## WHAT YOU HAVE TO DO:
Beginning with the line containing "179 | 0.8% |" and going on through the line containing "### Differences and Similarities", the lines below are to be returned exactly, pictures excluded and nothing added.

Rendered images with source text
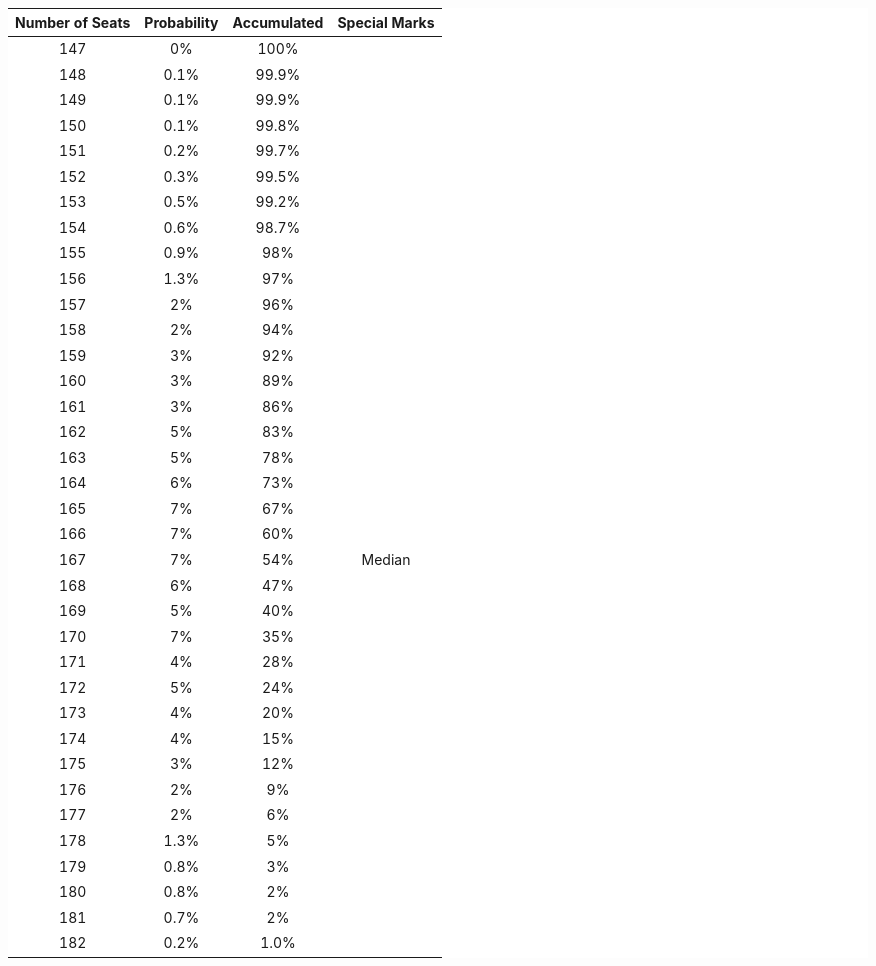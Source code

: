 | Number of Seats | Probability | Accumulated | Special Marks |
|:---------------:|:-----------:|:-----------:|:-------------:|
| 147 | 0% | 100% |  |
| 148 | 0.1% | 99.9% |  |
| 149 | 0.1% | 99.9% |  |
| 150 | 0.1% | 99.8% |  |
| 151 | 0.2% | 99.7% |  |
| 152 | 0.3% | 99.5% |  |
| 153 | 0.5% | 99.2% |  |
| 154 | 0.6% | 98.7% |  |
| 155 | 0.9% | 98% |  |
| 156 | 1.3% | 97% |  |
| 157 | 2% | 96% |  |
| 158 | 2% | 94% |  |
| 159 | 3% | 92% |  |
| 160 | 3% | 89% |  |
| 161 | 3% | 86% |  |
| 162 | 5% | 83% |  |
| 163 | 5% | 78% |  |
| 164 | 6% | 73% |  |
| 165 | 7% | 67% |  |
| 166 | 7% | 60% |  |
| 167 | 7% | 54% | Median |
| 168 | 6% | 47% |  |
| 169 | 5% | 40% |  |
| 170 | 7% | 35% |  |
| 171 | 4% | 28% |  |
| 172 | 5% | 24% |  |
| 173 | 4% | 20% |  |
| 174 | 4% | 15% |  |
| 175 | 3% | 12% |  |
| 176 | 2% | 9% |  |
| 177 | 2% | 6% |  |
| 178 | 1.3% | 5% |  |
| 179 | 0.8% | 3% |  |
| 180 | 0.8% | 2% |  |
| 181 | 0.7% | 2% |  |
| 182 | 0.2% | 1.0% |  |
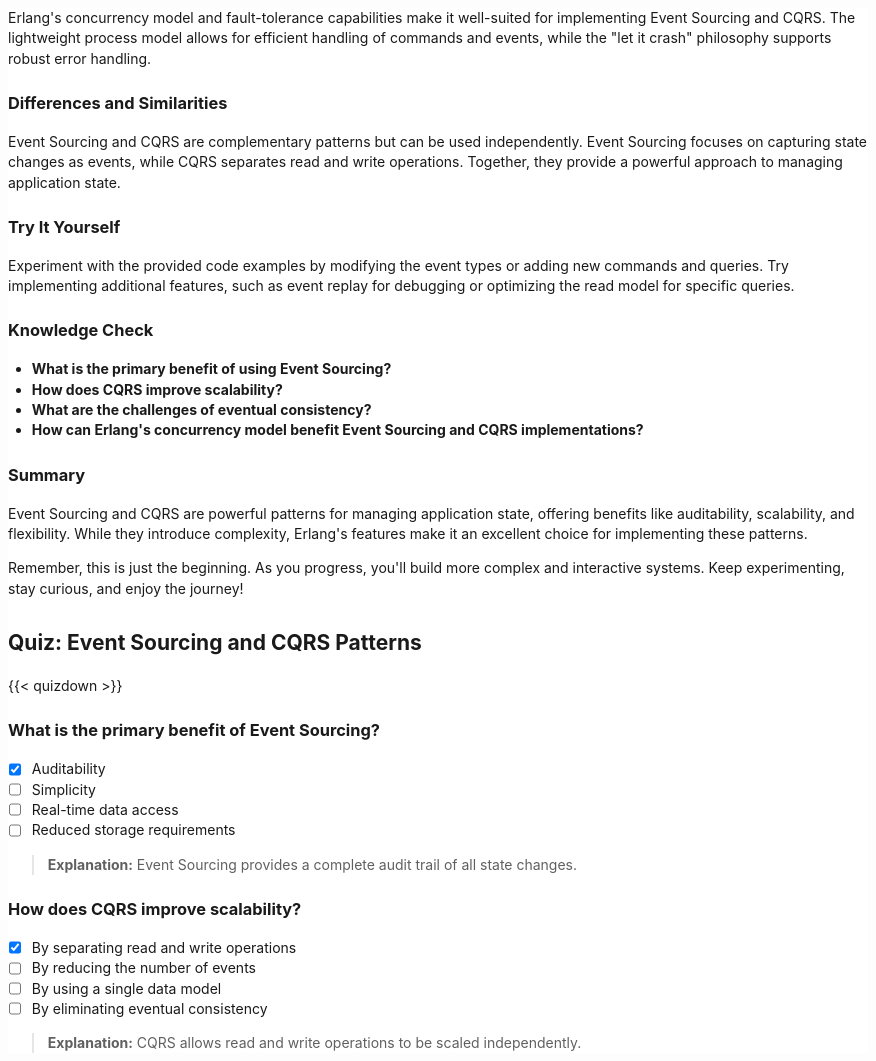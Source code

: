 Erlang's concurrency model and fault-tolerance capabilities make it well-suited for implementing Event Sourcing and CQRS. The lightweight process model allows for efficient handling of commands and events, while the "let it crash" philosophy supports robust error handling.

### Differences and Similarities

Event Sourcing and CQRS are complementary patterns but can be used independently. Event Sourcing focuses on capturing state changes as events, while CQRS separates read and write operations. Together, they provide a powerful approach to managing application state.

### Try It Yourself

Experiment with the provided code examples by modifying the event types or adding new commands and queries. Try implementing additional features, such as event replay for debugging or optimizing the read model for specific queries.

### Knowledge Check

- **What is the primary benefit of using Event Sourcing?**
- **How does CQRS improve scalability?**
- **What are the challenges of eventual consistency?**
- **How can Erlang's concurrency model benefit Event Sourcing and CQRS implementations?**

### Summary

Event Sourcing and CQRS are powerful patterns for managing application state, offering benefits like auditability, scalability, and flexibility. While they introduce complexity, Erlang's features make it an excellent choice for implementing these patterns.

Remember, this is just the beginning. As you progress, you'll build more complex and interactive systems. Keep experimenting, stay curious, and enjoy the journey!

## Quiz: Event Sourcing and CQRS Patterns

{{< quizdown >}}

### What is the primary benefit of Event Sourcing?

- [x] Auditability
- [ ] Simplicity
- [ ] Real-time data access
- [ ] Reduced storage requirements

> **Explanation:** Event Sourcing provides a complete audit trail of all state changes.

### How does CQRS improve scalability?

- [x] By separating read and write operations
- [ ] By reducing the number of events
- [ ] By using a single data model
- [ ] By eliminating eventual consistency

> **Explanation:** CQRS allows read and write operations to be scaled independently.
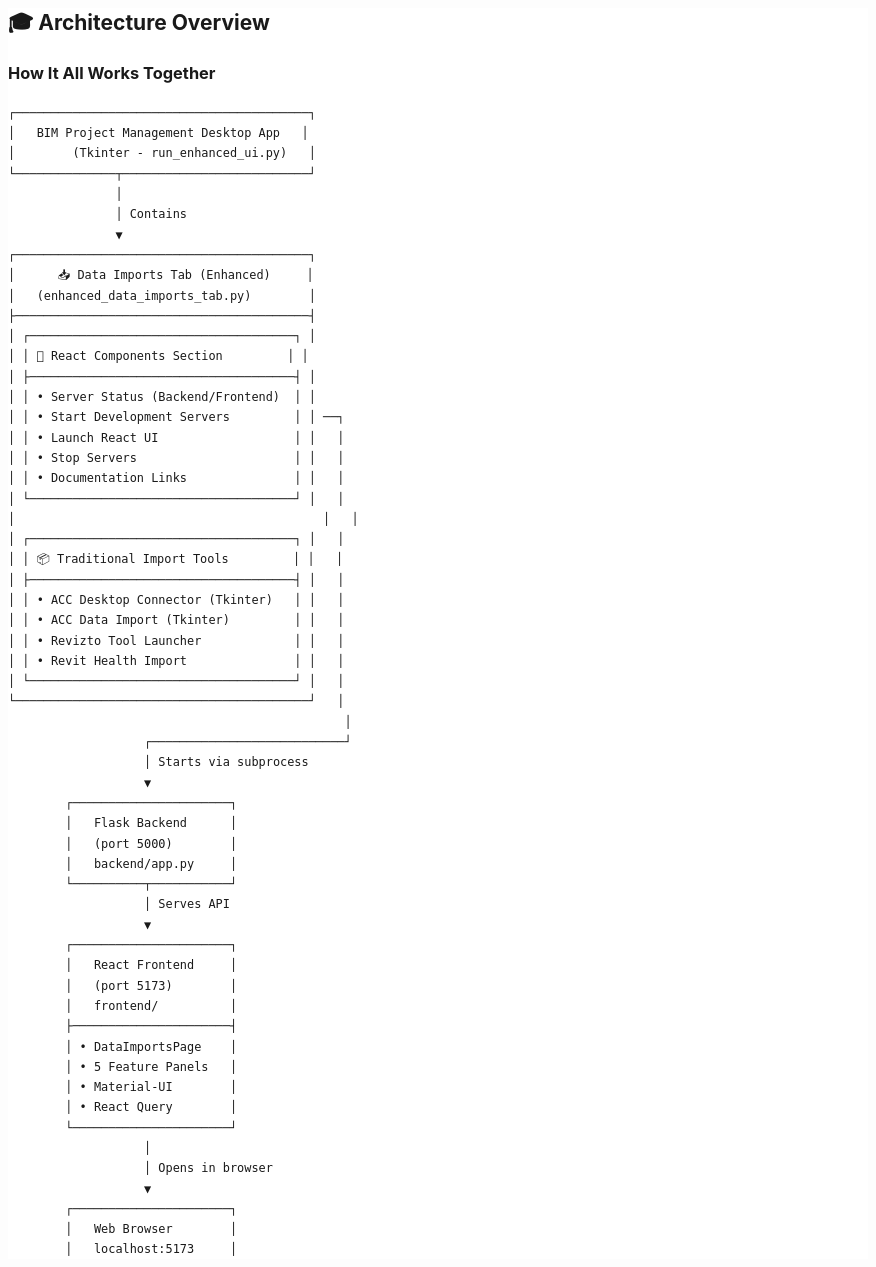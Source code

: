 
## 🎓 Architecture Overview

### How It All Works Together

```
┌─────────────────────────────────────────┐
│   BIM Project Management Desktop App   │
│        (Tkinter - run_enhanced_ui.py)   │
└──────────────┬──────────────────────────┘
               │
               │ Contains
               ▼
┌─────────────────────────────────────────┐
│      📥 Data Imports Tab (Enhanced)     │
│   (enhanced_data_imports_tab.py)        │
├─────────────────────────────────────────┤
│ ┌─────────────────────────────────────┐ │
│ │ 🚀 React Components Section         │ │
│ ├─────────────────────────────────────┤ │
│ │ • Server Status (Backend/Frontend)  │ │
│ │ • Start Development Servers         │ │ ──┐
│ │ • Launch React UI                   │ │   │
│ │ • Stop Servers                      │ │   │
│ │ • Documentation Links               │ │   │
│ └─────────────────────────────────────┘ │   │
│                                           │   │
│ ┌─────────────────────────────────────┐ │   │
│ │ 📦 Traditional Import Tools         │ │   │
│ ├─────────────────────────────────────┤ │   │
│ │ • ACC Desktop Connector (Tkinter)   │ │   │
│ │ • ACC Data Import (Tkinter)         │ │   │
│ │ • Revizto Tool Launcher             │ │   │
│ │ • Revit Health Import               │ │   │
│ └─────────────────────────────────────┘ │   │
└─────────────────────────────────────────┘   │
                                               │
                   ┌───────────────────────────┘
                   │ Starts via subprocess
                   ▼
        ┌──────────────────────┐
        │   Flask Backend      │
        │   (port 5000)        │
        │   backend/app.py     │
        └──────────┬───────────┘
                   │ Serves API
                   ▼
        ┌──────────────────────┐
        │   React Frontend     │
        │   (port 5173)        │
        │   frontend/          │
        ├──────────────────────┤
        │ • DataImportsPage    │
        │ • 5 Feature Panels   │
        │ • Material-UI        │
        │ • React Query        │
        └──────────────────────┘
                   │
                   │ Opens in browser
                   ▼
        ┌──────────────────────┐
        │   Web Browser        │
        │   localhost:5173     │
```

## EXERCISE RESPONSE:
| 179 | 0.8% | 3% |  |
| 180 | 0.8% | 2% |  |
| 181 | 0.7% | 2% |  |
| 182 | 0.2% | 1.0% |  |
Source code

: Erlang's concurrency model and fault-tolerance capabilities make it well-suited for implementing Event Sourcing and CQRS. The lightweight process model allows for efficient handling of commands and events, while the "let it crash" philosophy supports robust error handling.

### Differences and Similarities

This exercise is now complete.